Friday, March 26, 2010

Lunch with the cult

I went to lunch today with RP. She's married to a higher up in the church. She's not a likable person. But then...there are times when I'm not either. I wonder why she wants lunch with me. She does it about once a month. I think she likes having someone who's not involved to talk at. But I realized today that she also uses this time to proselytize about the church to me. In fact, she tries to be friendly while she's doing it and tries to make it very friendly.  Yet it sits a little off with me.  Almost like she's trying too hard.  The final push for the day was genealogy.  She wanted me to know how exciting it is to find my family. And do the work for them. I miss the concept, I guess. I won't tell him because then he'll lecture me about genealogy and how important it is. I think she sees it as her home teaching or something.  Her duty to make sure I know what I'm missing and how unfulfilled I should feel. I don't feel unfulfilled. I don't feel like I'm missing anything.  What I do feel is I'm tired of hearing about it.

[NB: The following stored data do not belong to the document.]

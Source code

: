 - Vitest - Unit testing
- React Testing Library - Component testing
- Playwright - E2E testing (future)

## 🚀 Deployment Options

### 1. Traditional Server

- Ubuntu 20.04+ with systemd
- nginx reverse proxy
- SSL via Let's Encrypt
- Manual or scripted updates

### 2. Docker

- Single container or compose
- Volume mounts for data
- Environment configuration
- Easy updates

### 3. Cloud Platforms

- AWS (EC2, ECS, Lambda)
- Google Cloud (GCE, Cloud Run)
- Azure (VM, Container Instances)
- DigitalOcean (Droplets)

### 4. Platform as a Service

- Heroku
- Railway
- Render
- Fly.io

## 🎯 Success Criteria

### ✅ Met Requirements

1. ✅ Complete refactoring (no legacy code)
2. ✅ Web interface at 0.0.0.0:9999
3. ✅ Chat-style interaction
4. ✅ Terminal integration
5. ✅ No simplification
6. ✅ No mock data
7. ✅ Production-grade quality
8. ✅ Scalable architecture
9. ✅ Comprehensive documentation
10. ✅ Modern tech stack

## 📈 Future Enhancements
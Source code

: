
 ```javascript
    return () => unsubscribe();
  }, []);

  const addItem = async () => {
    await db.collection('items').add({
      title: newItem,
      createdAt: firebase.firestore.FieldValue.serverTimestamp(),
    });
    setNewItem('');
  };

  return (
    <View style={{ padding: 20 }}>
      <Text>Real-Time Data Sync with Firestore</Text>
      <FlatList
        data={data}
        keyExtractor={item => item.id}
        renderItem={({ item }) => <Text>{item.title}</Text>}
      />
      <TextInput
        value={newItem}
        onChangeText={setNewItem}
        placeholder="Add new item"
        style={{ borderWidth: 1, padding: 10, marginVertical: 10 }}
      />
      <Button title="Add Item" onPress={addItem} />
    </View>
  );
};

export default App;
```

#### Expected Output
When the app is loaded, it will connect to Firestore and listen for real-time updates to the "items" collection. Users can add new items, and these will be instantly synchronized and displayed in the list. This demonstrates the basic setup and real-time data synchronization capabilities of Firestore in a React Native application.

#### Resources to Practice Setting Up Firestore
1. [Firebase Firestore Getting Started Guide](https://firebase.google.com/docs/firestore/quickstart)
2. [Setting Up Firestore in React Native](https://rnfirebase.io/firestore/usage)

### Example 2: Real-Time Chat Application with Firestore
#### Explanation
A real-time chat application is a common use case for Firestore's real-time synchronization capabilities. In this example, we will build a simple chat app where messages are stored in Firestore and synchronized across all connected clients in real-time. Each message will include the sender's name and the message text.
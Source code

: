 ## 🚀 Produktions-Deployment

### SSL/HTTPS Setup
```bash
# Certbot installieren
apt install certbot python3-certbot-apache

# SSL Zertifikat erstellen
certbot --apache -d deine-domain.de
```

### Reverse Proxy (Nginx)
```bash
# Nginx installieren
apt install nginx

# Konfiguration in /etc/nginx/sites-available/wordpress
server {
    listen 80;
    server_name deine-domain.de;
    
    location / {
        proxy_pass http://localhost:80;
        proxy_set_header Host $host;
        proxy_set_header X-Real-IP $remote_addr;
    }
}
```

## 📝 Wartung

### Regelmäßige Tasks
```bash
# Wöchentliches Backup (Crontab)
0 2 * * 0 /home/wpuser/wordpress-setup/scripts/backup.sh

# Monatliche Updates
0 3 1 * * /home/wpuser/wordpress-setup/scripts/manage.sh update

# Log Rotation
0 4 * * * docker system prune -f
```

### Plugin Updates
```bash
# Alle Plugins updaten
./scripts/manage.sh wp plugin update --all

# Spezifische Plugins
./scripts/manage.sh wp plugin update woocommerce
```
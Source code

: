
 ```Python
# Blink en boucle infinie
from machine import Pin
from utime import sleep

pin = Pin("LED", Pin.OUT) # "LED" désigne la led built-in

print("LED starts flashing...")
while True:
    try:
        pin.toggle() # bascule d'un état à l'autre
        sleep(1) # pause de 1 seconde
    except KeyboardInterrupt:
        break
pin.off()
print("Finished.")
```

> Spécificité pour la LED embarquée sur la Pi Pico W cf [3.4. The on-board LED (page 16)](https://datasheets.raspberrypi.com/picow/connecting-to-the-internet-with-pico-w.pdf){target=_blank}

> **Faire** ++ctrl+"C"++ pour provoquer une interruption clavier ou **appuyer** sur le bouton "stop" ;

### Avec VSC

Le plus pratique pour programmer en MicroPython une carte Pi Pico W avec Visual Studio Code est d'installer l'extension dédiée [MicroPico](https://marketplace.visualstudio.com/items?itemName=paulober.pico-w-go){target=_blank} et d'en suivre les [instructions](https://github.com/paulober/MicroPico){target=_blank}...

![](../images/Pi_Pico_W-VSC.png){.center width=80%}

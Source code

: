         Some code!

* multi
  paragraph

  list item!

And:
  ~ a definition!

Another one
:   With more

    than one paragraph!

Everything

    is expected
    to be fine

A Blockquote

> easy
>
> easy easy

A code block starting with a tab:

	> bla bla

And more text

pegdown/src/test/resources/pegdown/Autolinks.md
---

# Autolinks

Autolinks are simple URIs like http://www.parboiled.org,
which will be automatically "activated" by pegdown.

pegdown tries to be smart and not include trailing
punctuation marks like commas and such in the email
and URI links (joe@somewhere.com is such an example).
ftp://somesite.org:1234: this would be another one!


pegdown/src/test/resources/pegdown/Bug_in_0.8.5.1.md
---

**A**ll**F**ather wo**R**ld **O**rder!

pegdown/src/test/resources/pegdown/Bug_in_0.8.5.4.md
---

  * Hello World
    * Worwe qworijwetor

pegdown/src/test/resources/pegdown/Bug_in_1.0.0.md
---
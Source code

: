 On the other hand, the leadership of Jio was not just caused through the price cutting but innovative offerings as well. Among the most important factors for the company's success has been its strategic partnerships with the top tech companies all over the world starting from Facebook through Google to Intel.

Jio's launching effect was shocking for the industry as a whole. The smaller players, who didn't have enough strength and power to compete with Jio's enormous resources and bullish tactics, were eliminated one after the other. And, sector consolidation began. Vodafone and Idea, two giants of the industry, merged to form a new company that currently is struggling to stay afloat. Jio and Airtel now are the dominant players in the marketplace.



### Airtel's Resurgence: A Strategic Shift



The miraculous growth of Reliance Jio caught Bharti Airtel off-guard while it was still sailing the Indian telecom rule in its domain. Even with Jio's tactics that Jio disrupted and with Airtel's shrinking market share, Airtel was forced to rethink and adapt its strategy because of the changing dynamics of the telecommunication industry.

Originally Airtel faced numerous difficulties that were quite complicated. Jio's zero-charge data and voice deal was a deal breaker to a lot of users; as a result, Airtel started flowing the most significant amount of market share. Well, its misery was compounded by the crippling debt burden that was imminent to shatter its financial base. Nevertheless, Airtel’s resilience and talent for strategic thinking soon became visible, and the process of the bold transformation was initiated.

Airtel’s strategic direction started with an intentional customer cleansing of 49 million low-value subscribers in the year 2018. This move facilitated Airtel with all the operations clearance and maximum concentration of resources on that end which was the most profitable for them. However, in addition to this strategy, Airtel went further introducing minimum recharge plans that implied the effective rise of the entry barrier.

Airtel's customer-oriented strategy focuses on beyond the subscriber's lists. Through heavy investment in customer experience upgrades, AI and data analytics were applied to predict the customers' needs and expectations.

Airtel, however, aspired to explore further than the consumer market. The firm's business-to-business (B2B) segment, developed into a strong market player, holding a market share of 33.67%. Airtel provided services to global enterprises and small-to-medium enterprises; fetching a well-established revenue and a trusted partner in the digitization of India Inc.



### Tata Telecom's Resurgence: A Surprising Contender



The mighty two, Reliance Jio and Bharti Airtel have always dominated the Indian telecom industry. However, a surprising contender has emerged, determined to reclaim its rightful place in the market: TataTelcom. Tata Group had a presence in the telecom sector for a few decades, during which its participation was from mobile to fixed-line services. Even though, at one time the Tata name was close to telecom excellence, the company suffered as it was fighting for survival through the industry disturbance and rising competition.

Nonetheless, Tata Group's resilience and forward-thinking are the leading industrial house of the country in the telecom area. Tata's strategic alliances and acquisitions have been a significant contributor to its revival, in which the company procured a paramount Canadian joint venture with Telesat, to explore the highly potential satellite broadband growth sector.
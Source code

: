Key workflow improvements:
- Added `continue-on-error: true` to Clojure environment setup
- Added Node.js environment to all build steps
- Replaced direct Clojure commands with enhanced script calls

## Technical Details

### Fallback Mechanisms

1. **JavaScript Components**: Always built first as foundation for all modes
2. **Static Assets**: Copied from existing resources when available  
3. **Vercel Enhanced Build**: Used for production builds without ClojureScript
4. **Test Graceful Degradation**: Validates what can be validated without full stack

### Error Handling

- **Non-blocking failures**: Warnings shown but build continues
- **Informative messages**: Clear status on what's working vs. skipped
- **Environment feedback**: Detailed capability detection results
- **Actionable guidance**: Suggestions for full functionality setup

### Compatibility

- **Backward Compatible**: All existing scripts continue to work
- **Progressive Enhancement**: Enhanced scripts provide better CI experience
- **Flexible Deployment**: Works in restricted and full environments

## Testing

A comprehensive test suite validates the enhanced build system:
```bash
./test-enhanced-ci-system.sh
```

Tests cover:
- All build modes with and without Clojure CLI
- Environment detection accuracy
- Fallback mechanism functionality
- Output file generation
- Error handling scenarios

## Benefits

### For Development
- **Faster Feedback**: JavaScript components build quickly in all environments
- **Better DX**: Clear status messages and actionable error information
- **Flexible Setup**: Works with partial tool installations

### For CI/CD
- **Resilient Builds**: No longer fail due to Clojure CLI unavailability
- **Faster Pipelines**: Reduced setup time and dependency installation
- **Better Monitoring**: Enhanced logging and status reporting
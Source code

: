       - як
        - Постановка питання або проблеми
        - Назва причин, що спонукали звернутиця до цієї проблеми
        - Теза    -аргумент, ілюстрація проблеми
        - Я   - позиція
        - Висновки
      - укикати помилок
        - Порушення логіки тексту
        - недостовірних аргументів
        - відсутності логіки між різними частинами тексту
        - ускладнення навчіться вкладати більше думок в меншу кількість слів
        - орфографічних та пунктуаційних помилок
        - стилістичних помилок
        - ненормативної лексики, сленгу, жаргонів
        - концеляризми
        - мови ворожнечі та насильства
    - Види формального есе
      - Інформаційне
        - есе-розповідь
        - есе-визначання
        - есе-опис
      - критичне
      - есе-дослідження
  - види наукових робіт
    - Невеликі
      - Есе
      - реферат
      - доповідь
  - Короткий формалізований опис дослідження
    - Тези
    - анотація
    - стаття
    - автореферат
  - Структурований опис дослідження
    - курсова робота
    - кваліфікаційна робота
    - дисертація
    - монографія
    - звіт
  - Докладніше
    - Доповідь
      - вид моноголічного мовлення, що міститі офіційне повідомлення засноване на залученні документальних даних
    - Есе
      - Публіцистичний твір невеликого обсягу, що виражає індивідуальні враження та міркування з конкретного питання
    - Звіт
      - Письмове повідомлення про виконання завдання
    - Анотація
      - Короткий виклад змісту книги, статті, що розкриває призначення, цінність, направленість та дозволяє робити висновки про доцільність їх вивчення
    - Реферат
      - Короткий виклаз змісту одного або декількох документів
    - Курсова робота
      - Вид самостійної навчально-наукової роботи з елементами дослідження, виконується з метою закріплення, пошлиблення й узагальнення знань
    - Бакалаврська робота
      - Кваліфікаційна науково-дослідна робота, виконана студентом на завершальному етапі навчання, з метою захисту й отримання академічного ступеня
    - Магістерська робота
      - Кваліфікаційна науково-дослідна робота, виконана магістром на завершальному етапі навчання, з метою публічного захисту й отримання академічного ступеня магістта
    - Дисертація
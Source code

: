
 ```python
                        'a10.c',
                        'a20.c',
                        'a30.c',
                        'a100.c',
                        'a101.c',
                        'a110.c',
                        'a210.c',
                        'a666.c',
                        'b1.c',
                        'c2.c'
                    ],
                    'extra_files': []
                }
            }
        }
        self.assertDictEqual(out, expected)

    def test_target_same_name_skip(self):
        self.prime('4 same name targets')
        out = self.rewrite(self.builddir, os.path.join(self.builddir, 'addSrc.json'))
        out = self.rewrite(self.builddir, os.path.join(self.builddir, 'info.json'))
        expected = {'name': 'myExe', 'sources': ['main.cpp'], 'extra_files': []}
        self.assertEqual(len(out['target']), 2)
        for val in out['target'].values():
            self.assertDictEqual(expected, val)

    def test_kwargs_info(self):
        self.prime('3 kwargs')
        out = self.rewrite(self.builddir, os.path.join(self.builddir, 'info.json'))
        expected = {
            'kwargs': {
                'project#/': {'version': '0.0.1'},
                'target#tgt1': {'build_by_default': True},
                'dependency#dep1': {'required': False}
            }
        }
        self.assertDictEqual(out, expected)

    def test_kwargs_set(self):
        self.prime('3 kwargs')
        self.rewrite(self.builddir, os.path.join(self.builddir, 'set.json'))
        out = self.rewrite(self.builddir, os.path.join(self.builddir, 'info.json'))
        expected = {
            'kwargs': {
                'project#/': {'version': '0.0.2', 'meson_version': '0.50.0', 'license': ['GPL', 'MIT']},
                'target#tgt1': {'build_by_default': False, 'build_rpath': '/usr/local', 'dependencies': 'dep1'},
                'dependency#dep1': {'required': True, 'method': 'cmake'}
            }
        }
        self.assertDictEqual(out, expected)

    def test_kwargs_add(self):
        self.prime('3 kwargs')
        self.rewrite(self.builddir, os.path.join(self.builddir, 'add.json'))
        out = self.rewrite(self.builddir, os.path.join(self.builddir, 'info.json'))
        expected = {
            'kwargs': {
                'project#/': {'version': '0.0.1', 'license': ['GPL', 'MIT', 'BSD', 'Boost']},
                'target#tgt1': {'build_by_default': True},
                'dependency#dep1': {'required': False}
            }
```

I feel like I'm being guilted into going to church.  He comes home on the Sundays I don't go and tells me who missed me and asked after me.  One person has made it her mission to call me if I miss it.  I don't like phones. And Wednesday when I was tutoring, the mother asked me if I was quitting.  I feel a bit resentful about it. I wish they would leave me alone.  He said it's because they like me.  And now he's pushing me to be friends with a new member, babysitting for them, and hanging out.  It annoys me. I don't care what he does with his time or who he sees....but he's not allowed to volunteer me.  And then expect me to be okay with it.  Not. Okay.